The End of the NFT Era: How the Market Fell 98% From Its Peak and What's Left in 2026
On February 23, 2026, Nifty Gateway shut down — one of the earliest major NFT marketplaces, which at its peak had facilitated over $300 million in sales. Its closure isn't an isolated event; it's a symbol of what happened to the entire NFT market over the past four years, from the frenzy of 2021–2022 to a market that today survives almost entirely on a handful of collections.
The boom: 2021–2022
At its peak in early 2022, monthly Ethereum NFT trading volume hit roughly $6 billion. Those were the years of Bored Ape Yacht Club, CryptoPunks, and dozens of platforms promising to become the next Christie's for digital art — it was in 2020 that Nifty Gateway itself launched.

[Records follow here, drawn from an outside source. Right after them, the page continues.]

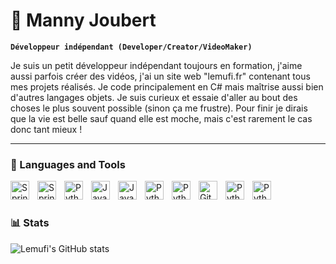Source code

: # 🌴 Manny Joubert

**`Développeur indépendant (Developer/Creator/VideoMaker)`**

Je suis un petit développeur indépendant toujours en formation, j'aime aussi parfois créer des vidéos, j'ai un site web "lemufi.fr" contenant tous mes projets réalisés. Je code principalement en C# mais maîtrise aussi bien d'autres langages objets. Je suis curieux et essaie d'aller au bout des choses le plus souvent possible (sinon ça me frustre). Pour finir je dirais que la vie est belle sauf quand elle est moche, mais c'est rarement le cas donc tant mieux !

---

<!-- Manny Joubert -->

### 🧰 Languages and Tools

<img align="left" alt="Spring" width="30px" style="padding-right:10px;" src="https://cdn.jsdelivr.net/gh/devicons/devicon/icons/csharp/csharp-original.svg" />
<img align="left" alt="Spring" width="30px" style="padding-right:10px;" src="https://cdn.jsdelivr.net/gh/devicons/devicon/icons/dot-net/dot-net-original.svg" />
<img align="left" alt="Python" width="30px" style="padding-right:10px;" src="https://cdn.jsdelivr.net/gh/devicons/devicon/icons/python/python-plain.svg" />
<img align="left" alt="Java" width="30px" style="padding-right:10px;" src="https://cdn.jsdelivr.net/gh/devicons/devicon/icons/java/java-original.svg"/>
<img align="left" alt="JavaScript" width="30px" style="padding-right:10px;" src="https://cdn.jsdelivr.net/gh/devicons/devicon/icons/javascript/javascript-plain.svg" />
<img align="left" alt="Python" width="30px" style="padding-right:10px;" src="https://cdn.jsdelivr.net/gh/devicons/devicon/icons/php/php-original.svg" />
<img align="left" alt="Python" width="30px" style="padding-right:10px;" src="https://cdn.jsdelivr.net/gh/devicons/devicon/icons/mysql/mysql-original.svg" />
<img align="left" alt="Git" width="30px" style="padding-right:10px;" src="https://cdn.jsdelivr.net/gh/devicons/devicon/icons/git/git-original.svg" />
<img align="left" alt="Python" width="30px" style="padding-right:10px;" src="https://cdn.jsdelivr.net/gh/devicons/devicon/icons/premierepro/premierepro-original.svg" />
<img align="left" alt="Python" width="30px" style="padding-right:10px;" src="https://cdn.jsdelivr.net/gh/devicons/devicon/icons/photoshop/photoshop-plain.svg" />
<br />

#

### 📊 Stats

![Lemufi's GitHub stats](https://github-readme-stats.vercel.app/api?username=Lemufi&show_icons=true&theme=ambient_gradient&locale=fr)

[youtube]: https://www.youtube.com/channel/UC8vpmjI3O3A5oBi7i-2fGuw
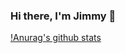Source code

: ### Hi there, I'm Jimmy 👋

[!Anurag's github stats](https://github-readme-stats.vercel.app/api?username=restocked&show_icons=true)
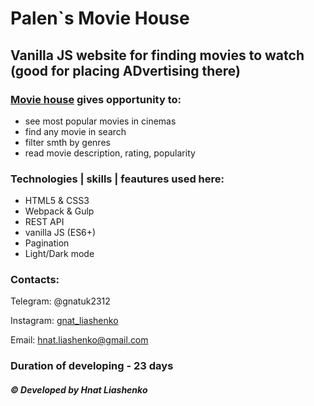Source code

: # Palen`s Movie House
## Vanilla JS website for finding movies to watch (good for placing ADvertising there)
### [Movie house](https://gnatuk2312.github.io/Palens-MovieHouse/) gives opportunity to: 
* see most popular movies in cinemas
* find any movie in search
* filter smth by genres
* read movie description, rating, popularity 

### Technologies | skills | feautures used here:
* HTML5 & CSS3
* Webpack & Gulp
* REST API 
* vanilla JS (ES6+)
* Pagination
* Light/Dark mode

### Contacts:
Telegram: @gnatuk2312

Instagram: [gnat_liashenko](https://www.instagram.com/gnat_liashenko/)

Email: hnat.liashenko@gmail.com

### Duration of developing - 23 days
##### © Developed by Hnat Liashenko
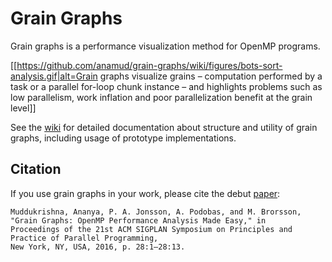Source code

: # Grain Graphs

Grain graphs is a performance visualization method for OpenMP programs.

[[https://github.com/anamud/grain-graphs/wiki/figures/bots-sort-analysis.gif|alt=Grain graphs visualize grains – computation performed by a task or a parallel for-loop chunk instance – and highlights problems such as low parallelism, work inflation and poor parallelization benefit at the grain level]]

See the [wiki](https://github.com/anamud/grain-graphs/wiki) for detailed documentation about structure and utility of grain graphs, including usage of prototype implementations.

## Citation

If you use grain graphs in your work, please cite the debut [paper](http://dl.acm.org/citation.cfm?id=2851156):

    Muddukrishna, Ananya, P. A. Jonsson, A. Podobas, and M. Brorsson,
    "Grain Graphs: OpenMP Performance Analysis Made Easy," in
    Proceedings of the 21st ACM SIGPLAN Symposium on Principles and Practice of Parallel Programming,
    New York, NY, USA, 2016, p. 28:1–28:13.
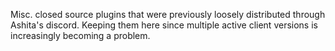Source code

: Misc. closed source plugins that were previously loosely distributed through Ashita's discord.  Keeping them here since multiple active client versions is increasingly becoming a problem.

The crash: what's left of the volume
By 2026, the picture looks different. Monthly Ethereum NFT volume has stabilized at around $720 million — 50% above the 2024 trough of $480 million, but still 79% below the 2022 highs. On particularly weak days, volume has dropped as low as $106 million — against a monthly figure that hit $6 billion back in early 2022. Total NFT trading volume for all of 2025 is estimated at around $5.5 billion — versus tens of billions in the peak years, according to CleanSky's analysis.

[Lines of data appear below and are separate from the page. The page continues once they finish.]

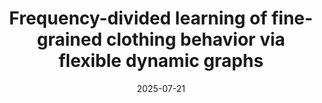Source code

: ---
title: "Frequency-divided learning of fine-grained clothing behavior via flexible dynamic graphs"
collection: publications
permalink: /publication/2025-freq-div
date: 2025-07-21
venue: 'IEEE Transactions on Visualization and Computer Graphics'
link: 'https://ieeexplore.ieee.org/abstract/document/11095357'
paperurl: '/files/pdf/research/202507FreqDiv-TVCG.pdf'
# github: 'https://github.com/GlowingHorse/NetVisCompare'
book: '/research/120spectral-graph/'
# zenodo: 'https://zenodo.org/badge/628158030.svg'
# researchButton: 'https://li-tianxing.github.io/#featured'
citation: '<a href="https://li-tianxing.github.io/">Tianxing Li</a>, Rui Shi, <a href="https://graphics.c.u-tokyo.ac.jp/hp/kanai/">Takashi Kanai</a>, <a href="https://www.researchgate.net/scientific-contributions/Qing-Zhu-2164787753">Qing Zhu</a>. <i>IEEE Transactions on Visualization and Computer Graphics</i>, 2025, DOI: 10.1109/TVCG.2025.3591816.'
---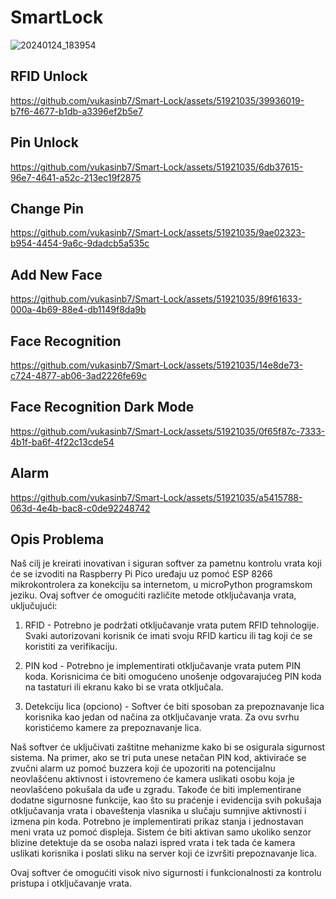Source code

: # SmartLock
![20240124_183954](https://github.com/vukasinb7/Smart-Lock/assets/51921035/a50f6589-2bef-476e-9a25-5261436b4ac3)

## RFID Unlock
https://github.com/vukasinb7/Smart-Lock/assets/51921035/39936019-b7f6-4677-b1db-a3396ef2b5e7

## Pin Unlock
https://github.com/vukasinb7/Smart-Lock/assets/51921035/6db37615-96e7-4641-a52c-213ec19f2875

## Change Pin
https://github.com/vukasinb7/Smart-Lock/assets/51921035/9ae02323-b954-4454-9a6c-9dadcb5a535c

## Add New Face
https://github.com/vukasinb7/Smart-Lock/assets/51921035/89f61633-000a-4b69-88e4-db1149f8da9b

## Face Recognition
https://github.com/vukasinb7/Smart-Lock/assets/51921035/14e8de73-c724-4877-ab06-3ad2226fe69c

## Face Recognition Dark Mode
https://github.com/vukasinb7/Smart-Lock/assets/51921035/0f65f87c-7333-4b1f-ba6f-4f22c13cde54

## Alarm
https://github.com/vukasinb7/Smart-Lock/assets/51921035/a5415788-063d-4e4b-bac8-c0de92248742





## Opis Problema
Naš cilj je kreirati inovativan i siguran softver za pametnu kontrolu vrata koji će se izvoditi na Raspberry Pi Pico uređaju uz pomoć ESP 8266 mikrokontrolera za konekciju sa internetom, u microPython programskom jeziku. Ovaj softver će omogućiti različite metode otključavanja vrata, uključujući:

1. RFID - Potrebno je podržati otključavanje vrata putem RFID tehnologije. Svaki autorizovani korisnik će imati svoju RFID karticu ili tag koji će se koristiti za verifikaciju.

2. PIN kod - Potrebno je implementirati otključavanje vrata putem PIN koda. Korisnicima će biti omogućeno unošenje odgovarajućeg PIN koda na tastaturi ili ekranu kako bi se vrata otključala.

3. Detekciju lica (opciono) - Softver će biti sposoban za prepoznavanje lica korisnika kao jedan od načina za otključavanje vrata. Za ovu svrhu koristićemo kamere za prepoznavanje lica.

Naš softver će uključivati zaštitne mehanizme kako bi se osigurala sigurnost sistema. Na primer, ako se tri puta unese netačan PIN kod, aktiviraće se zvučni alarm uz pomoć buzzera koji će upozoriti na potencijalnu neovlašćenu aktivnost i istovremeno će kamera uslikati osobu koja je neovlašćeno pokušala da uđe u zgradu. Takođe će biti implementirane dodatne sigurnosne funkcije, kao što su praćenje i evidencija svih pokušaja otključavanja vrata i obaveštenja vlasnika u slučaju sumnjive aktivnosti i izmena pin koda.
Potrebno je implementirati prikaz stanja i jednostavan meni vrata uz pomoć displeja. 
Sistem će biti aktivan samo ukoliko senzor blizine detektuje da se osoba nalazi ispred vrata i tek tada će kamera uslikati korisnika i poslati sliku na server koji će izvršiti prepoznavanje lica.

Ovaj softver će omogućiti visok nivo sigurnosti i funkcionalnosti za kontrolu pristupa i otključavanje vrata.




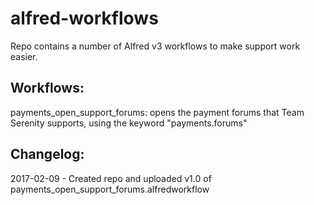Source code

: # alfred-workflows

Repo contains a number of Alfred v3 workflows to make support work easier.

Workflows:
----------

payments_open_support_forums: opens the payment forums that Team Serenity supports, using the keyword "payments.forums"

Changelog: 
----------

2017-02-09 - Created repo and uploaded v1.0 of payments_open_support_forums.alfredworkflow
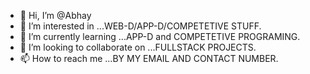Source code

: - 👋 Hi, I’m @Abhay
- 👀 I’m interested in ...WEB-D/APP-D/COMPETETIVE STUFF.
- 🌱 I’m currently learning ...APP-D and COMPETETIVE PROGRAMING.
- 💞️ I’m looking to collaborate on ...FULLSTACK PROJECTS.
- 📫 How to reach me ...BY MY EMAIL AND CONTACT NUMBER.

<!---
Mafiyak7/Mafiyak7 is a ✨ special ✨ repository because its `README.md` (this file) appears on your GitHub profile.
You can click the Preview link to take a look at your changes.
--->
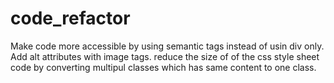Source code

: # code_refactor
Make code more accessible by using semantic tags instead of usin div only.
Add alt attributes with image tags.
reduce the size of of the css style sheet code by converting multipul classes which has same content to one class.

The market has gone "K-shaped"
The decline isn't evenly distributed. Three blue-chip collections — CryptoPunks, Bored Ape Yacht Club and Azuki — now capture about 70% of all PFP trading volume and hold floor prices above $10,000, while the median collection has lost roughly 79% of its value, and about 96% of all minted collections show no meaningful trading activity at all. Among marketplaces, Blur holds around 38% of Ethereum NFT volume, remaining the venue of choice for professional traders, The Block notes. OpenSea rolled out a redesigned architecture called OS2, cutting fees from 2.5% to 0.5% and eliminating swap fees entirely — but more than 90% of the platform's volume today comes not from traditional NFTs but from fungible tokens: even the largest marketplace is effectively turning away from its original product.
Legacy platforms shutting down
Against that backdrop, Nifty Gateway's closure looks less like an isolated failure and more like a pattern. Starting January 23, the platform entered withdrawal-only mode, and on February 23 it shut down entirely, with users' tokens moved over to Gemini Wallet, CoinDesk reports. In April, the same fate hit Foundation, a notable digital-art marketplace, after its planned acquisition by Blackdove fell through.

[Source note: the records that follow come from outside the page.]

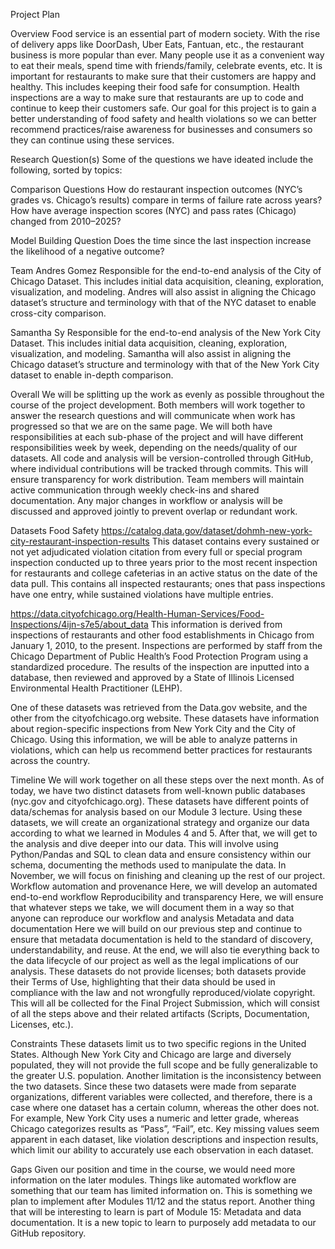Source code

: Project Plan

Overview
Food service is an essential part of modern society. With the rise of delivery apps like DoorDash, Uber Eats, Fantuan, etc., the restaurant business is more popular than ever. Many people use it as a convenient way to eat their meals, spend time with friends/family, celebrate events, etc. It is important for restaurants to make sure that their customers are happy and healthy. This includes keeping their food safe for consumption. Health inspections are a way to make sure that restaurants are up to code and continue to keep their customers safe. Our goal for this project is to gain a better understanding of food safety and health violations so we can better recommend practices/raise awareness for businesses and consumers so they can continue using these services.


Research Question(s)
Some of the questions we have ideated include the following, sorted by topics:

Comparison Questions
How do restaurant inspection outcomes (NYC’s grades vs. Chicago’s results) compare in terms of failure rate across years?
How have average inspection scores (NYC) and pass rates (Chicago) changed from 2010–2025?

Model Building Question
Does the time since the last inspection increase the likelihood of a negative outcome?


Team
Andres Gomez
Responsible for the end-to-end analysis of the City of Chicago Dataset. This includes initial data acquisition, cleaning, exploration, visualization, and modeling. Andres will also assist in aligning the Chicago dataset’s structure and terminology with that of the NYC dataset to enable cross-city comparison.

Samantha Sy
Responsible for the end-to-end analysis of the New York City Dataset. This includes initial data acquisition, cleaning, exploration, visualization, and modeling. Samantha will also assist in aligning the Chicago dataset’s structure and terminology with that of the New York City dataset to enable in-depth comparison.

Overall
We will be splitting up the work as evenly as possible throughout the course of the project development. Both members will work together to answer the research questions and will communicate when work has progressed so that we are on the same page. We will both have responsibilities at each sub-phase of the project and will have different responsibilities week by week, depending on the needs/quality of our datasets. All code and analysis will be version-controlled through GitHub, where individual contributions will be tracked through commits. This will ensure transparency for work distribution. Team members will maintain active communication through weekly check-ins and shared documentation. Any major changes in workflow or analysis will be discussed and approved jointly to prevent overlap or redundant work.


Datasets
Food Safety
https://catalog.data.gov/dataset/dohmh-new-york-city-restaurant-inspection-results
This dataset contains every sustained or not yet adjudicated violation citation from every full or special program inspection conducted up to three years prior to the most recent inspection for restaurants and college cafeterias in an active status on the date of the data pull. This contains all inspected restaurants; ones that pass inspections have one entry, while sustained violations have multiple entries.

https://data.cityofchicago.org/Health-Human-Services/Food-Inspections/4ijn-s7e5/about_data
This information is derived from inspections of restaurants and other food establishments in Chicago from January 1, 2010, to the present. Inspections are performed by staff from the Chicago Department of Public Health’s Food Protection Program using a standardized procedure. The results of the inspection are inputted into a database, then reviewed and approved by a State of Illinois Licensed Environmental Health Practitioner (LEHP).

One of these datasets was retrieved from the Data.gov website, and the other from the cityofchicago.org website. These datasets have information about region-specific inspections from New York City and the City of Chicago. Using this information, we will be able to analyze patterns in violations, which can help us recommend better practices for restaurants across the country. 


Timeline
We will work together on all these steps over the next month. As of today, we have two distinct datasets from well-known public databases (nyc.gov and cityofchicago.org). These datasets have different points of data/schemas for analysis based on our Module 3 lecture. Using these datasets, we will create an organizational strategy and organize our data according to what we learned in Modules 4 and 5. After that, we will get to the analysis and dive deeper into our data. This will involve using Python/Pandas and SQL to clean data and ensure consistency within our schema, documenting the methods used to manipulate the data. 
In November, we will focus on finishing and cleaning up the rest of our project.
Workflow automation and provenance
Here, we will develop an automated end-to-end workflow 
Reproducibility and transparency 
Here, we will ensure that whatever steps we take, we will document them in a way so that anyone can reproduce our workflow and analysis
Metadata and data documentation
Here we will build on our previous step and continue to ensure that metadata documentation is held to the standard of discovery, understandability, and reuse.
At the end, we will also tie everything back to the data lifecycle of our project as well as the legal implications of our analysis. These datasets do not provide licenses; both datasets provide their Terms of Use, highlighting that their data should be used in compliance with the law and not wrongfully reproduced/violate copyright. This will all be collected for the Final Project Submission, which will consist of all the steps above and their related artifacts (Scripts, Documentation, Licenses, etc.).


Constraints
These datasets limit us to two specific regions in the United States. Although New York City and Chicago are large and diversely populated, they will not provide the full scope and be fully generalizable to the greater U.S. population. Another limitation is the inconsistency between the two datasets. Since these two datasets were made from separate organizations, different variables were collected, and therefore, there is a case where one dataset has a certain column, whereas the other does not. For example, New York City uses a numeric and letter grade, whereas Chicago categorizes results as “Pass”, “Fail”, etc. Key missing values seem apparent in each dataset, like violation descriptions and inspection results, which limit our ability to accurately use each observation in each dataset. 


Gaps
Given our position and time in the course, we would need more information on the later modules. Things like automated workflow are something that our team has limited information on. This is something we plan to implement after Modules 11/12 and the status report. Another thing that will be interesting to learn is part of Module 15: Metadata and data documentation. It is a new topic to learn to purposely add metadata to our GitHub repository.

In its official statement, Gemini explained the decision this way: "This decision will allow Gemini to sharpen its focus and execute on the vision of building a one-stop super app for customers" — in other words, Nifty Gateway's closure isn't framed as a product failure, but as a consequence of its parent company's shifting priorities.
Takeaway
The NFT market hasn't died entirely, but it has shrunk and stratified dramatically: instead of a broad market of thousands of active collections, what's left is a narrow premium tier of a few blue chips — alongside a huge stack of infrastructure (exchanges, marketplaces, specialized platforms) that was built for a market worth tens of billions and is no longer needed at that scale. The closures of Nifty Gateway and Foundation aren't symptoms of isolated management mistakes — they're a rational response to a market that became far smaller than the infrastructure originally built to serve it.
This article is for informational purposes only and is not investment advice. The NFT market remains highly volatile and illiquid outside a narrow set of collections — assess risk independently.